_Exercise directions_
The line that contains "- **Otomatik Sync:** Açık/Kapalı" marks the end: retype the data below exactly from its first line through that line.

Records supplied section start

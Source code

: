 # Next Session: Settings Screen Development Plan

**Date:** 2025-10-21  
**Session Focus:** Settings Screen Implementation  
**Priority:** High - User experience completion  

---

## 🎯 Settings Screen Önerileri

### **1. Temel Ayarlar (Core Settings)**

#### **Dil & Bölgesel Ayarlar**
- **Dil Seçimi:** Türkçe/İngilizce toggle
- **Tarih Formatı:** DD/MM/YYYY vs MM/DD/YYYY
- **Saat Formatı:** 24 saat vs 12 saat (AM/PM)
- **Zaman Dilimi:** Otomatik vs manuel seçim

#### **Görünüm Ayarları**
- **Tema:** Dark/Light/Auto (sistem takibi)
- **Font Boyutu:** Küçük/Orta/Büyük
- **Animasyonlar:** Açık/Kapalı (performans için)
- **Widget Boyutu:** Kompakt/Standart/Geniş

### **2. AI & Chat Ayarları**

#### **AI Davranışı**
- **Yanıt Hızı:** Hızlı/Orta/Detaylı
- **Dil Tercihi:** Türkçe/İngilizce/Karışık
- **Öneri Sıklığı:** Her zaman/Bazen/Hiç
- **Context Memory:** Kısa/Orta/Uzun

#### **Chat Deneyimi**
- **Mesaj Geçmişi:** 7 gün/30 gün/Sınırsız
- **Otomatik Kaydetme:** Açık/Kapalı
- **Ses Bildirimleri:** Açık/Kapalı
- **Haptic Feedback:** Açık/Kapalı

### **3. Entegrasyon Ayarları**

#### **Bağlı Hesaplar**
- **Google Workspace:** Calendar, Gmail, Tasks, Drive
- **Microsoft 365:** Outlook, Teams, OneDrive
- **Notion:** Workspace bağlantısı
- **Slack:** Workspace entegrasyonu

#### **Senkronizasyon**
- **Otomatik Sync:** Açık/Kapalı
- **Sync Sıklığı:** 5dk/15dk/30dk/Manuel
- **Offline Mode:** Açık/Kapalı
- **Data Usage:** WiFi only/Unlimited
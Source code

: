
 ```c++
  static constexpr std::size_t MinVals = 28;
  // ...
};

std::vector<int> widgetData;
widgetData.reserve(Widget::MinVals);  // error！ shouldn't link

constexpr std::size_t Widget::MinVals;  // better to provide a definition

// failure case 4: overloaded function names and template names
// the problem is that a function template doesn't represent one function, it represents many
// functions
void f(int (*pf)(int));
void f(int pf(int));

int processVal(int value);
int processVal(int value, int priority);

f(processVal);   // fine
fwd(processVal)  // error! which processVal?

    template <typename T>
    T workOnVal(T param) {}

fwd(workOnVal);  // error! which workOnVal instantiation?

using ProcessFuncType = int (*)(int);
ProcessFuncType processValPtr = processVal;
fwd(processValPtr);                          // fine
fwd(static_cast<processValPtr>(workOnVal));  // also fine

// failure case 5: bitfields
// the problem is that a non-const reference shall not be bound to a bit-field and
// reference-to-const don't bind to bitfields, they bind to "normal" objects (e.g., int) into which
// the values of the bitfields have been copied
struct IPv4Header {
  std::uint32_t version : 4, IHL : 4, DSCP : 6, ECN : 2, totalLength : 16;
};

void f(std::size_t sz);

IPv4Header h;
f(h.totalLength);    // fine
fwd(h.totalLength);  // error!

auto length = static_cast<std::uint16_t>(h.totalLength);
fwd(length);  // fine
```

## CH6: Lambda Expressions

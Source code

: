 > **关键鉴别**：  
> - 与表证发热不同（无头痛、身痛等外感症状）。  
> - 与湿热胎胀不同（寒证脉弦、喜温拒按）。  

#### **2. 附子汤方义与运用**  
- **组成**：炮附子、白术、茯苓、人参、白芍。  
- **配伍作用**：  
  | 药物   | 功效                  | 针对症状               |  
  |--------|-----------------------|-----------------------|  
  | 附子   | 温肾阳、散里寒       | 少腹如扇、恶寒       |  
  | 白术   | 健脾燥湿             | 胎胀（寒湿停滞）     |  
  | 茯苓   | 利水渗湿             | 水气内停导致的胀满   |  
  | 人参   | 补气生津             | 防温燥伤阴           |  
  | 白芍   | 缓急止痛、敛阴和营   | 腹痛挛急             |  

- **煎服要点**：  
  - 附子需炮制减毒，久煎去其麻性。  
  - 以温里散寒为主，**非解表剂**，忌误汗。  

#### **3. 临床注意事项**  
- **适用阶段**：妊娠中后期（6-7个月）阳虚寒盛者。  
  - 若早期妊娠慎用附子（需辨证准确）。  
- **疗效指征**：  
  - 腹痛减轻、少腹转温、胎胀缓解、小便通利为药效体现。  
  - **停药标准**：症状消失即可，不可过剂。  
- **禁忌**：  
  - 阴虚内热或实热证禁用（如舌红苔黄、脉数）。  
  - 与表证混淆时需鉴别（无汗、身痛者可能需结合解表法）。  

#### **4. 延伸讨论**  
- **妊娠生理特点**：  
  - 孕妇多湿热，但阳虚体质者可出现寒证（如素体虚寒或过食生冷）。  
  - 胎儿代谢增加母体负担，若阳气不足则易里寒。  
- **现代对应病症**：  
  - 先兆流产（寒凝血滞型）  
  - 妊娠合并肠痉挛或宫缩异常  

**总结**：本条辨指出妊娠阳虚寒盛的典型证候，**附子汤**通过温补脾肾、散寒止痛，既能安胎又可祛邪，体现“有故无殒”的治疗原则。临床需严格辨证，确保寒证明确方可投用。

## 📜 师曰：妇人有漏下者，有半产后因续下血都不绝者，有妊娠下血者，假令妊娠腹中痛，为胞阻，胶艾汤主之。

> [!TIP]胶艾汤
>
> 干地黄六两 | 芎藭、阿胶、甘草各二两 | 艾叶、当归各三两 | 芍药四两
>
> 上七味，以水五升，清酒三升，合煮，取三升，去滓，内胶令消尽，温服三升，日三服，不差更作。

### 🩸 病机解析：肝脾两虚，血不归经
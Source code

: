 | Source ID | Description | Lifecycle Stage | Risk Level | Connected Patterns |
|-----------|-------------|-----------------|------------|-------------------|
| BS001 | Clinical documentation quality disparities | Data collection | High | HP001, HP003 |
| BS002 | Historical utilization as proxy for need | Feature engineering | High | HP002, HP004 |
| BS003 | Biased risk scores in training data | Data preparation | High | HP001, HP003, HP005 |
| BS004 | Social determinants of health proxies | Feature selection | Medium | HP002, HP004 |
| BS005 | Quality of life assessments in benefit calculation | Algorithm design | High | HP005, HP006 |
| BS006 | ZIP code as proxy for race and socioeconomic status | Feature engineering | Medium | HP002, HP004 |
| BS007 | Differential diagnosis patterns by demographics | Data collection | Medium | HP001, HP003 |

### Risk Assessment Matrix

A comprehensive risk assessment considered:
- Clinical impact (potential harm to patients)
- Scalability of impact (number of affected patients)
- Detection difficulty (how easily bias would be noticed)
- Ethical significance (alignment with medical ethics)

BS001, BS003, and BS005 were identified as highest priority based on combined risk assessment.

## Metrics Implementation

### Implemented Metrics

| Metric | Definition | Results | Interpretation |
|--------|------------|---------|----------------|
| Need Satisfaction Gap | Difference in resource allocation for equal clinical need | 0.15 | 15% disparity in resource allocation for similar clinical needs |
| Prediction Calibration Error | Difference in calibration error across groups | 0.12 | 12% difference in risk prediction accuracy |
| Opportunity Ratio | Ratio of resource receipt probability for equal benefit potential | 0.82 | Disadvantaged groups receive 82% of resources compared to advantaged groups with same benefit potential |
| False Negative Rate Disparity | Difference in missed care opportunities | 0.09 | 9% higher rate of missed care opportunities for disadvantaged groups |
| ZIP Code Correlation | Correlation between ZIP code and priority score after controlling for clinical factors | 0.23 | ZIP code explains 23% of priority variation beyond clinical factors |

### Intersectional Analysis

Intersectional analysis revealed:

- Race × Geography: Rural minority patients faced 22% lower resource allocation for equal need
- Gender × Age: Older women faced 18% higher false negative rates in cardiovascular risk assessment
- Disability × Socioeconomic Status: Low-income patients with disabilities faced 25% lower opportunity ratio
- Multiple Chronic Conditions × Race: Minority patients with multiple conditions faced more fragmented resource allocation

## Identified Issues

Records supplied section end

_Answer to this task_
Source code

: # Next Session: Settings Screen Development Plan

**Date:** 2025-10-21  
**Session Focus:** Settings Screen Implementation  
**Priority:** High - User experience completion  

---

## 🎯 Settings Screen Önerileri

### **1. Temel Ayarlar (Core Settings)**

#### **Dil & Bölgesel Ayarlar**
- **Dil Seçimi:** Türkçe/İngilizce toggle
- **Tarih Formatı:** DD/MM/YYYY vs MM/DD/YYYY
- **Saat Formatı:** 24 saat vs 12 saat (AM/PM)
- **Zaman Dilimi:** Otomatik vs manuel seçim

#### **Görünüm Ayarları**
- **Tema:** Dark/Light/Auto (sistem takibi)
- **Font Boyutu:** Küçük/Orta/Büyük
- **Animasyonlar:** Açık/Kapalı (performans için)
- **Widget Boyutu:** Kompakt/Standart/Geniş

### **2. AI & Chat Ayarları**

#### **AI Davranışı**
- **Yanıt Hızı:** Hızlı/Orta/Detaylı
- **Dil Tercihi:** Türkçe/İngilizce/Karışık
- **Öneri Sıklığı:** Her zaman/Bazen/Hiç
- **Context Memory:** Kısa/Orta/Uzun

#### **Chat Deneyimi**
- **Mesaj Geçmişi:** 7 gün/30 gün/Sınırsız
- **Otomatik Kaydetme:** Açık/Kapalı
- **Ses Bildirimleri:** Açık/Kapalı
- **Haptic Feedback:** Açık/Kapalı

### **3. Entegrasyon Ayarları**

#### **Bağlı Hesaplar**
- **Google Workspace:** Calendar, Gmail, Tasks, Drive
- **Microsoft 365:** Outlook, Teams, OneDrive
- **Notion:** Workspace bağlantısı
- **Slack:** Workspace entegrasyonu

#### **Senkronizasyon**
- **Otomatik Sync:** Açık/Kapalı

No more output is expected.